== WHAT YOU ARE ASKED TO DO ==
When you reach the line containing "This is the", stop after it; until then, copy each line of the listing exactly, starting with the first.
------ SUPPLIED MATERIAL
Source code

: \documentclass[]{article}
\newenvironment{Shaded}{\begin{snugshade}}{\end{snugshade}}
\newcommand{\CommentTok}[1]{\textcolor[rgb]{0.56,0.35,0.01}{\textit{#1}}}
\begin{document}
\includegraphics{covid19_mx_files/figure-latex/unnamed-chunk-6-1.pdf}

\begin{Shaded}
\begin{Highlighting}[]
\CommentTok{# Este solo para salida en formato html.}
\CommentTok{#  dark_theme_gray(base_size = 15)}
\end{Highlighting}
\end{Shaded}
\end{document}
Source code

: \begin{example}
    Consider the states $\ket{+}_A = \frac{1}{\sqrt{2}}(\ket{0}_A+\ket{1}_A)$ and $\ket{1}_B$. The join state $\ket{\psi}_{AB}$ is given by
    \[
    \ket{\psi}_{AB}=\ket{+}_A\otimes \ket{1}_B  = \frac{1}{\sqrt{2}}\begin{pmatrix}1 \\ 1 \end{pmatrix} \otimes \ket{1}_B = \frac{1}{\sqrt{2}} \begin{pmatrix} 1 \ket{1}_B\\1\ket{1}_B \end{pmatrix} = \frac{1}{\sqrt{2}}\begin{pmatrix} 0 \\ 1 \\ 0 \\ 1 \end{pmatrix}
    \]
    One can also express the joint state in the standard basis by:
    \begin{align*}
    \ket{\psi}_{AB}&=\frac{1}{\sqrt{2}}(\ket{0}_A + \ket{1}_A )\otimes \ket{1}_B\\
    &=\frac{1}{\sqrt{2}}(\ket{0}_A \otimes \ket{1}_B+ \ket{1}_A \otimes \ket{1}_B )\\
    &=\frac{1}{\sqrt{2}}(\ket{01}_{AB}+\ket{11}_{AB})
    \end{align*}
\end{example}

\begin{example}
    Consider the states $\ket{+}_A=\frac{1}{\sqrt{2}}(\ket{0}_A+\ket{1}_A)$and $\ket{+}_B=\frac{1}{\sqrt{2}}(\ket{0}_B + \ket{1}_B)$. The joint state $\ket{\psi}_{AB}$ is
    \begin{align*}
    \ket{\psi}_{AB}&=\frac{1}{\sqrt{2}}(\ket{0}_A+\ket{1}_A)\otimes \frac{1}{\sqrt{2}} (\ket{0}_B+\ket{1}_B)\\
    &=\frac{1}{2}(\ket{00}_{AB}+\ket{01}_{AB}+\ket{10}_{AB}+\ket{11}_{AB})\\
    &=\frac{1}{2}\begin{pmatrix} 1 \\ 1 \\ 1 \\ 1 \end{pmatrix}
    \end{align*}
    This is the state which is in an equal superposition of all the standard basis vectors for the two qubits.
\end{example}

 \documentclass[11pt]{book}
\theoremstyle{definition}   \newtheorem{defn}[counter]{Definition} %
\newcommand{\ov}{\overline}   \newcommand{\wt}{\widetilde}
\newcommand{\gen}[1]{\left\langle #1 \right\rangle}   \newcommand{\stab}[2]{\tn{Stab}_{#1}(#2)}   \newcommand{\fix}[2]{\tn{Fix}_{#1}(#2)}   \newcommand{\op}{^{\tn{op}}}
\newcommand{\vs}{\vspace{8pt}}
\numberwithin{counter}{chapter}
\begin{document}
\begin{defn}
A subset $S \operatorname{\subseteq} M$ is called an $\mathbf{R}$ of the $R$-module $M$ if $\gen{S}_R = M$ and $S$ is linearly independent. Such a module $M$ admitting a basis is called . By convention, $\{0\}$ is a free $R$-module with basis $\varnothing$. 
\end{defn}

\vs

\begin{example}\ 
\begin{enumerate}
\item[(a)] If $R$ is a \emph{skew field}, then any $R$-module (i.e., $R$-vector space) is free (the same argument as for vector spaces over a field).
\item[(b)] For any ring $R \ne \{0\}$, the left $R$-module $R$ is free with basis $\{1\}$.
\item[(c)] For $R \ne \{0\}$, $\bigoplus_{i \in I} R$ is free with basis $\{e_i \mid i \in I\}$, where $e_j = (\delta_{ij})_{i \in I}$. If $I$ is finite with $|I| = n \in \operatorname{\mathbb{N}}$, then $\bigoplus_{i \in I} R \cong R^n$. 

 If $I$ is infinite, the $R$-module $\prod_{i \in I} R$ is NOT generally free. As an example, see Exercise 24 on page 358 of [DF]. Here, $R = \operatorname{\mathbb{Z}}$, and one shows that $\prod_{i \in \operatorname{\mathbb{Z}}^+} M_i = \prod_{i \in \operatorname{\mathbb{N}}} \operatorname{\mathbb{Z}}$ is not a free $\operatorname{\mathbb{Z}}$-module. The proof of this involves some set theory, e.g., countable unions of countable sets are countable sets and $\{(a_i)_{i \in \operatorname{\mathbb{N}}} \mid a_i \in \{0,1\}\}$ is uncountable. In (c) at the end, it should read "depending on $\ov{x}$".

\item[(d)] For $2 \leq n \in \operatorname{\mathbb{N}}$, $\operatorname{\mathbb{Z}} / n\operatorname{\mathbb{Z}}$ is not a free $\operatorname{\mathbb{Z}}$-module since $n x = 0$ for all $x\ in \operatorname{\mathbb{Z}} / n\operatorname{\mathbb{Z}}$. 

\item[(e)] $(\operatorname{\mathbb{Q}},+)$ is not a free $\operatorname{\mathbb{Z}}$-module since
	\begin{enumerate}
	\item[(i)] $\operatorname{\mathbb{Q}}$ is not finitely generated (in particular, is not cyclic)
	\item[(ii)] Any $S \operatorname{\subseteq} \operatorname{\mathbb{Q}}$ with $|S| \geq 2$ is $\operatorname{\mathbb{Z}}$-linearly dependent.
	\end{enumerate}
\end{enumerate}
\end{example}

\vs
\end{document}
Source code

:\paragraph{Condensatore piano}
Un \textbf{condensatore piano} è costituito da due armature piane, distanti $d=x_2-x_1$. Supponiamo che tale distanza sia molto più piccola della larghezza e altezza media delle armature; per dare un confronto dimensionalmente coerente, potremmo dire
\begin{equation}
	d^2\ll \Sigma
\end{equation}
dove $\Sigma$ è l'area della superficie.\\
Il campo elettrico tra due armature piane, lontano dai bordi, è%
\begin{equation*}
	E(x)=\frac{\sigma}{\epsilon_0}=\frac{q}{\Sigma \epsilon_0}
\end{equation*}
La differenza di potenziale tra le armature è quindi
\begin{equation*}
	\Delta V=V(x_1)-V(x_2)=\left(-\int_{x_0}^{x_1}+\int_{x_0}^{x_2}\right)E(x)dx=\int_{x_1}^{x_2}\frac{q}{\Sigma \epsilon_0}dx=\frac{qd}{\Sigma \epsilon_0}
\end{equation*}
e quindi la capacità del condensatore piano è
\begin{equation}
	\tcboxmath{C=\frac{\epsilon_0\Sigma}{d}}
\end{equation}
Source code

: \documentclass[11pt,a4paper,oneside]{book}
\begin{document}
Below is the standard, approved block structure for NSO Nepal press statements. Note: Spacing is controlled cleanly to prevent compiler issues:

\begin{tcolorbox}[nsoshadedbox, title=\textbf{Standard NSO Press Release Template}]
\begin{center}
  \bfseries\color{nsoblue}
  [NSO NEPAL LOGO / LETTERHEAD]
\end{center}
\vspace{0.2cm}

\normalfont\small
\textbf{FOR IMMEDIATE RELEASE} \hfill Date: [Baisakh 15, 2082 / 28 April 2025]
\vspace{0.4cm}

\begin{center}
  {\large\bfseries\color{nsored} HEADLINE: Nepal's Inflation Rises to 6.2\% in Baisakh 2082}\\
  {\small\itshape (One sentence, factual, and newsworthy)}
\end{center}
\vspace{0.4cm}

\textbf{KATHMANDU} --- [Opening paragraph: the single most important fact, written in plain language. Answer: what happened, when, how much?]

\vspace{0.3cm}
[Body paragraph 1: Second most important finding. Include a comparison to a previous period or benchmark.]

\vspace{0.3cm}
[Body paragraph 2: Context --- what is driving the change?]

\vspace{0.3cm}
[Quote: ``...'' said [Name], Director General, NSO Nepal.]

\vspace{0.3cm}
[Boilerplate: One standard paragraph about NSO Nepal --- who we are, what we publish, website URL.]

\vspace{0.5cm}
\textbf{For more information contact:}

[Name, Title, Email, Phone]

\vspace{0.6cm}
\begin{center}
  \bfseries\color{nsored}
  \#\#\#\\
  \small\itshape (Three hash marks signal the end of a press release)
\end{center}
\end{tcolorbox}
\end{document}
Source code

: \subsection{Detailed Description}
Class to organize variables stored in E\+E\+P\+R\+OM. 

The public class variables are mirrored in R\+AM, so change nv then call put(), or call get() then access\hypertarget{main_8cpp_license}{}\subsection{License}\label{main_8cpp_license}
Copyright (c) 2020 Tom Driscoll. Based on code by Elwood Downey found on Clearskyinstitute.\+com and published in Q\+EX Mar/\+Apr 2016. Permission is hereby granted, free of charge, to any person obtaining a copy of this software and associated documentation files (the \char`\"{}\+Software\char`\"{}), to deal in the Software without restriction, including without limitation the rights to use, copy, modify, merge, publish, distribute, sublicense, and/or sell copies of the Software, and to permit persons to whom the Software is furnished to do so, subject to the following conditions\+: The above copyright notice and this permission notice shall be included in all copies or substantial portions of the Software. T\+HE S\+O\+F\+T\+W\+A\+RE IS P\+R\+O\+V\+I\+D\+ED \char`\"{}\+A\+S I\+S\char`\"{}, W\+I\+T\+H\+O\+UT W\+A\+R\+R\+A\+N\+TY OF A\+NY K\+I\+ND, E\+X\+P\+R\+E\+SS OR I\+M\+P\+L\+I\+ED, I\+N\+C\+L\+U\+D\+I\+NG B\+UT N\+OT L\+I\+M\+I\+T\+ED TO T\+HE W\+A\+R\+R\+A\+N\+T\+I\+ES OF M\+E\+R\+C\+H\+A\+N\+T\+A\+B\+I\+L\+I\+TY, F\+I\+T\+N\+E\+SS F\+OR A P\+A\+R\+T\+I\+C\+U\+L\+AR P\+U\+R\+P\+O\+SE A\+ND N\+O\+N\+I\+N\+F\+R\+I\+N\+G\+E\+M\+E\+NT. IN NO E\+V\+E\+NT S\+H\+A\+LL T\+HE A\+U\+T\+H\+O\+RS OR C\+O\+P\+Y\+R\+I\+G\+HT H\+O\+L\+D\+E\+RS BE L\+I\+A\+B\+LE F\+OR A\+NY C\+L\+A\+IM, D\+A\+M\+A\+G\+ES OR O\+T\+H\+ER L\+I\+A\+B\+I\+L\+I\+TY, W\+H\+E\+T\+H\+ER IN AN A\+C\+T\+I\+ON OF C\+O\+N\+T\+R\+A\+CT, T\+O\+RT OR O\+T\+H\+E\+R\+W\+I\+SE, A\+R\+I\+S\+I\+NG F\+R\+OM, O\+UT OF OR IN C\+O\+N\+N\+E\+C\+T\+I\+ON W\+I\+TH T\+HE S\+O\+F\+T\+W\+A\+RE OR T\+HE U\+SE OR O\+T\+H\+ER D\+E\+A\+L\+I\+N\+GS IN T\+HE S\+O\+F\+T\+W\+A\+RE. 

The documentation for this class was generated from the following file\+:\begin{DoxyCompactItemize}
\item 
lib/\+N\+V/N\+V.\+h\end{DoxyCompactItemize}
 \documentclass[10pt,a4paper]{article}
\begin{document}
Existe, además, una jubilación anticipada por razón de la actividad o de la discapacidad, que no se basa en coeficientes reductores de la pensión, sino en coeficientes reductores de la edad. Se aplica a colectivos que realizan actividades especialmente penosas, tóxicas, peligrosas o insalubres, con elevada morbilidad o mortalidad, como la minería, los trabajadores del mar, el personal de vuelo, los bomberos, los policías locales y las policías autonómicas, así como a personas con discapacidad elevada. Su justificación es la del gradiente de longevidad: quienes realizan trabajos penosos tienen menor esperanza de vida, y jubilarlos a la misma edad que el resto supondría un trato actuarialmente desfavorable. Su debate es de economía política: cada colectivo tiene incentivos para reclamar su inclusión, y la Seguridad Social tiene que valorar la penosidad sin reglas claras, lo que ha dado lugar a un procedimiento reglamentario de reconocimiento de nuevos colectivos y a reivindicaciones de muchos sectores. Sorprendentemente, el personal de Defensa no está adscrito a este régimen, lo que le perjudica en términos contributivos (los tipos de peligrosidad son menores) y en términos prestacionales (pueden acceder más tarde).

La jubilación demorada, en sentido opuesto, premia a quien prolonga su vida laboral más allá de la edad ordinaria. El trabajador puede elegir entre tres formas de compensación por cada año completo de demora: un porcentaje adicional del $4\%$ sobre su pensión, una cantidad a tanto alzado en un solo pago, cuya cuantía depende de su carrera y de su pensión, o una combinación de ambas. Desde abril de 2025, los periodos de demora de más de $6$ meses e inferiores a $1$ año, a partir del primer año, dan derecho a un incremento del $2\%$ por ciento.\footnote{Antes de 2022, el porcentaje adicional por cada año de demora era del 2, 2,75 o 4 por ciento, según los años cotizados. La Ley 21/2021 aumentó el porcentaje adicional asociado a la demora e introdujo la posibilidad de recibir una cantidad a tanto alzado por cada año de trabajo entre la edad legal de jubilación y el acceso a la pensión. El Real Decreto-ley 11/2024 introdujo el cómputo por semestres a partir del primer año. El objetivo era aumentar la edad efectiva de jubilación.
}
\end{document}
------------
== RESULT OF THIS TASK ==
Source code

: \documentclass[]{article}
\newenvironment{Shaded}{\begin{snugshade}}{\end{snugshade}}
\newcommand{\CommentTok}[1]{\textcolor[rgb]{0.56,0.35,0.01}{\textit{#1}}}
\begin{document}
\includegraphics{covid19_mx_files/figure-latex/unnamed-chunk-6-1.pdf}

\begin{Shaded}
\begin{Highlighting}[]
\CommentTok{# Este solo para salida en formato html.}
\CommentTok{#  dark_theme_gray(base_size = 15)}
\end{Highlighting}
\end{Shaded}
\end{document}
Source code

: \begin{example}
    Consider the states $\ket{+}_A = \frac{1}{\sqrt{2}}(\ket{0}_A+\ket{1}_A)$ and $\ket{1}_B$. The join state $\ket{\psi}_{AB}$ is given by
    \[
    \ket{\psi}_{AB}=\ket{+}_A\otimes \ket{1}_B  = \frac{1}{\sqrt{2}}\begin{pmatrix}1 \\ 1 \end{pmatrix} \otimes \ket{1}_B = \frac{1}{\sqrt{2}} \begin{pmatrix} 1 \ket{1}_B\\1\ket{1}_B \end{pmatrix} = \frac{1}{\sqrt{2}}\begin{pmatrix} 0 \\ 1 \\ 0 \\ 1 \end{pmatrix}
    \]
    One can also express the joint state in the standard basis by:
    \begin{align*}
    \ket{\psi}_{AB}&=\frac{1}{\sqrt{2}}(\ket{0}_A + \ket{1}_A )\otimes \ket{1}_B\\
    &=\frac{1}{\sqrt{2}}(\ket{0}_A \otimes \ket{1}_B+ \ket{1}_A \otimes \ket{1}_B )\\
    &=\frac{1}{\sqrt{2}}(\ket{01}_{AB}+\ket{11}_{AB})
    \end{align*}
\end{example}

\begin{example}
    Consider the states $\ket{+}_A=\frac{1}{\sqrt{2}}(\ket{0}_A+\ket{1}_A)$and $\ket{+}_B=\frac{1}{\sqrt{2}}(\ket{0}_B + \ket{1}_B)$. The joint state $\ket{\psi}_{AB}$ is
    \begin{align*}
    \ket{\psi}_{AB}&=\frac{1}{\sqrt{2}}(\ket{0}_A+\ket{1}_A)\otimes \frac{1}{\sqrt{2}} (\ket{0}_B+\ket{1}_B)\\
    &=\frac{1}{2}(\ket{00}_{AB}+\ket{01}_{AB}+\ket{10}_{AB}+\ket{11}_{AB})\\
    &=\frac{1}{2}\begin{pmatrix} 1 \\ 1 \\ 1 \\ 1 \end{pmatrix}
    \end{align*}
    This is the state which is in an equal superposition of all the standard basis vectors for the two qubits.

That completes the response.